*** Opening of Excerpted data ***
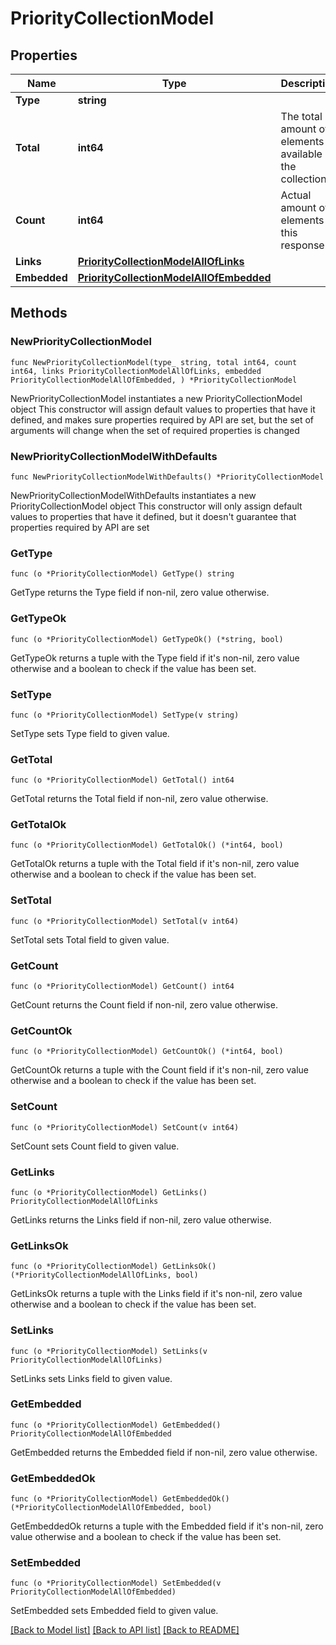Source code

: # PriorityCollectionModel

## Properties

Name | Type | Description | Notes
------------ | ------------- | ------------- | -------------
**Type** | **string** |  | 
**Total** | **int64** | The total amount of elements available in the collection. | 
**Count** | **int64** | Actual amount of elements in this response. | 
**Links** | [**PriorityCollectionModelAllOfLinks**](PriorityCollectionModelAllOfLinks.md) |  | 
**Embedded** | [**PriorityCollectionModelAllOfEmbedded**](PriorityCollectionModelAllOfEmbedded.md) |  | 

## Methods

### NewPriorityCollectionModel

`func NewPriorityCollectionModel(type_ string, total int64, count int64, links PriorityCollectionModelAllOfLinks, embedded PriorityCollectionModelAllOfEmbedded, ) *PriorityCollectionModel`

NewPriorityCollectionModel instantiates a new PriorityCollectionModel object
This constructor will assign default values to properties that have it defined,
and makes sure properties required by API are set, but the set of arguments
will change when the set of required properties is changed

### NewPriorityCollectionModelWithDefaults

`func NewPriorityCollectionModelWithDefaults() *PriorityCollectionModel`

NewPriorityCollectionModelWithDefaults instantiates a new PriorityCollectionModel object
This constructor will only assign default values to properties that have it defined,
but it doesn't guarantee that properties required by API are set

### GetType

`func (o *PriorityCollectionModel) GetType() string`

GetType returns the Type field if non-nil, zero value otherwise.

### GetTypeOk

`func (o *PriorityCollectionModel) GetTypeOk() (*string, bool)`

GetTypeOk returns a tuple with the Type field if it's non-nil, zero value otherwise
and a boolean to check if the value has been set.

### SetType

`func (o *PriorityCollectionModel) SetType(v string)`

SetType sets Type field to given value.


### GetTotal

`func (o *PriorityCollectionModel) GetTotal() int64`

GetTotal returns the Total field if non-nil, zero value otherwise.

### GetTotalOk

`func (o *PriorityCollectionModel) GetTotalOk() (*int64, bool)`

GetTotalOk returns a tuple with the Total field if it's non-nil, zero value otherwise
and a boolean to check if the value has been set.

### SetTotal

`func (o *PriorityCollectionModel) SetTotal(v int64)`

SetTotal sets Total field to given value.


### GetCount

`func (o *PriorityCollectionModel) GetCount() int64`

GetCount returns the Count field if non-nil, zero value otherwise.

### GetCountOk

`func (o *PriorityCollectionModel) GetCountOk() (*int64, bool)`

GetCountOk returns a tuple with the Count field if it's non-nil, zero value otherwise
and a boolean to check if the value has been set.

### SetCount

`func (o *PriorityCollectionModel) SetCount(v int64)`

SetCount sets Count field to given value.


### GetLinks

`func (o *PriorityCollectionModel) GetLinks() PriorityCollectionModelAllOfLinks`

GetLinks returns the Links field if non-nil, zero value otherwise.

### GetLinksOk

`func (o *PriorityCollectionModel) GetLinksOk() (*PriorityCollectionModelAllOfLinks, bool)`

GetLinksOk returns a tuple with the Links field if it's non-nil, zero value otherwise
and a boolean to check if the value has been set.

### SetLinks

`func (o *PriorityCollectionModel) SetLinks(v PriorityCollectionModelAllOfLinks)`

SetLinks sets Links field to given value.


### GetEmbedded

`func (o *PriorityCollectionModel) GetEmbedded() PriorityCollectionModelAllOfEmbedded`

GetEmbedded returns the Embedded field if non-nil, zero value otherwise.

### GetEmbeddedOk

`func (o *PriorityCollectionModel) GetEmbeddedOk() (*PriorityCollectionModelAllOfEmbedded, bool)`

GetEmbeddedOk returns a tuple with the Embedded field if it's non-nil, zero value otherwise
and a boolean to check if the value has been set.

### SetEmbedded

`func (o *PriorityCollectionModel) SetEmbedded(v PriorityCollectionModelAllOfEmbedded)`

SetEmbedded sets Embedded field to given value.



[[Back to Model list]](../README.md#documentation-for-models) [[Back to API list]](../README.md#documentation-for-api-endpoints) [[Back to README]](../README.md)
*** Close of Excerpted data ***
Task directions.
Every line of the material that includes the word "SetEmbedded" needs to be copied.

Your response.
### SetEmbedded
`func (o *PriorityCollectionModel) SetEmbedded(v PriorityCollectionModelAllOfEmbedded)`
SetEmbedded sets Embedded field to given value.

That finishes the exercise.